For more, go to www.hhs.gov/news/press/2013pres/10/20131022a.html
UC Health recently broke ground for a new outpatient medical office building in Florence, Ky.
The two-story, 42,000-square-foot facility, which is expected to be completed in July 2014, is being designed and constructed by Al. Neyer LLC.
It will serve as one of eight UC Health primary care centers opening or relocating in 2014–2015 and will include specialty practices.
UC Health already has orthopedics and dermatology practices in Northern Kentucky. Those practices will remain open in their current locations during construction of the new location, but will move to the new facility upon its completion in July.
The new facility will also allow UC Health to add services in Northern Kentucky. The office will serve as another one of UC Health's primary care centers, and will also include specialty practices in cardiology, endocrinology, neurology, and obstetrics and gynecology.
Peter Iacobell, vice president of strategic planning/development for University of Cincinnati Physicians and UC Health, says the expansion in Florence is part of UC Health's comprehensive strategy to grow where there is an increasing need for access to quality health care.
"Access is a top system priority, so our expansion plan focuses on enhancing access to quality health care — both in terms of geography and specialty care — for patients throughout the Tristate," Iacobell says.
Groundbreaking recently was held for a new 24,000-square-foot QueensCare Health Centers facility in East Los Angeles, Calif.
Consolidated Contracting Services Inc. is building the two-story facility, which will encompass 38 medical exam rooms, nine dental operatories for adult and pediatric dentistry, three counseling rooms and two meeting rooms.
It will also contain a 1,000-square-foot conference room that will serve as a venue for hosting health events and community meetings.

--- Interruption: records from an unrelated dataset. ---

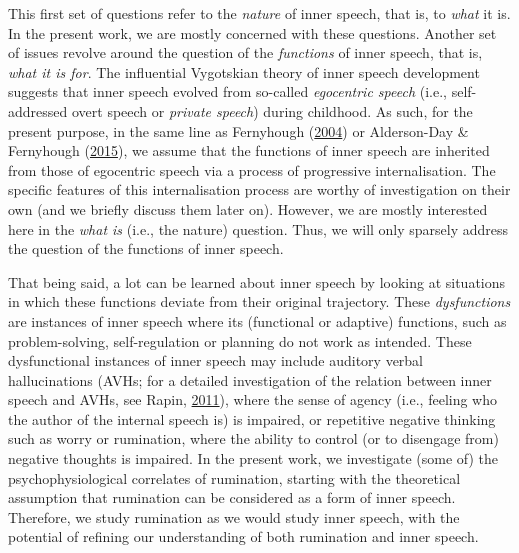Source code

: \documentclass[a4paper,12pt,twoside,onecolumn,openright,final,oldfontcommands]{memoir}
\begin{document}
This first set of questions refer to the \emph{nature} of inner speech, that is, to \emph{what} it is. In the present work, we are mostly concerned with these questions. Another set of issues revolve around the question of the \emph{functions} of inner speech, that is, \emph{what it is for}. The influential Vygotskian theory of inner speech development suggests that inner speech evolved from so-called \emph{egocentric speech} (i.e., self-addressed overt speech or \emph{private speech}) during childhood. As such, for the present purpose, in the same line as Fernyhough (\protect\hyperlink{ref-fernyhough_alien_2004}{2004}) or Alderson-Day \& Fernyhough (\protect\hyperlink{ref-alderson-day_inner_2015}{2015}), we assume that the functions of inner speech are inherited from those of egocentric speech via a process of progressive internalisation. The specific features of this internalisation process are worthy of investigation on their own (and we briefly discuss them later on). However, we are mostly interested here in the \emph{what is} (i.e., the nature) question. Thus, we will only sparsely address the question of the functions of inner speech.

That being said, a lot can be learned about inner speech by looking at situations in which these functions deviate from their original trajectory. These \emph{dysfunctions} are instances of inner speech where its (functional or adaptive) functions, such as problem-solving, self-regulation or planning do not work as intended. These dysfunctional instances of inner speech may include auditory verbal hallucinations (AVHs; for a detailed investigation of the relation between inner speech and AVHs, see Rapin, \protect\hyperlink{ref-Rapin2011}{2011}), where the sense of agency (i.e., feeling who the author of the internal speech is) is impaired, or repetitive negative thinking such as worry or rumination, where the ability to control (or to disengage from) negative thoughts is impaired. In the present work, we investigate (some of) the psychophysiological correlates of rumination, starting with the theoretical assumption that rumination can be considered as a form of inner speech. Therefore, we study rumination as we would study inner speech, with the potential of refining our understanding of both rumination and inner speech.
\end{document}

RBB Architects, Inc., Los Angeles, is the project architect; KPFF Consulting Engineers, Los Angeles, is the civil engineer; N A Cohen Group, Encino, is the electrical engineer; and Applied Earth Sciences, Los Angeles, is the environmental engineer. Carter Romanek Landscape Architects, Los Angeles, is the landscape architect.Construction is slated for completion in August 2014, and the health center will be open to serve patients in early 2015.
Construction is set to begin soon on the new 155,000-square-foot, 69-bed Riverside Shore Memorial Hospital, Nassawadox, Va., along with an adjacent 40,000-square-foot medical office building.
All 69 patient rooms in the new hospital will be private with the capability to add 12 more. Other features will include inpatient and same day surgery, three operating rooms, a 24-hour emergency department, a diagnostic center with fixed magnetic resonance imaging and outpatient services.
The medical office building will house a cancer center, physician offices and support services.
Skanska USA has been awarded a $33 million contract for the construction of a new facility at the Duke Eye Center, Durham, N.C.
Construction is already underway for the 125,700 square-foot building which will offer a patient and family-centered approach to care and includes parking and a covered entrance with prominent presence.
The design incorporates Duke's new electronic medical record system into the workflow and as well as new amenities and services designed to greatly enhance and streamline the patient experience.
Once completed, the new facility will be part of the Duke Eye Center, which includes the Albert Eye Research Institute and the Wadsworth Building.
This will further advance Duke Medicine's mission of better serving the rapidly growing region with cutting edge research integrated with the best in clinical care.
The project is slated for completion in fall 2015.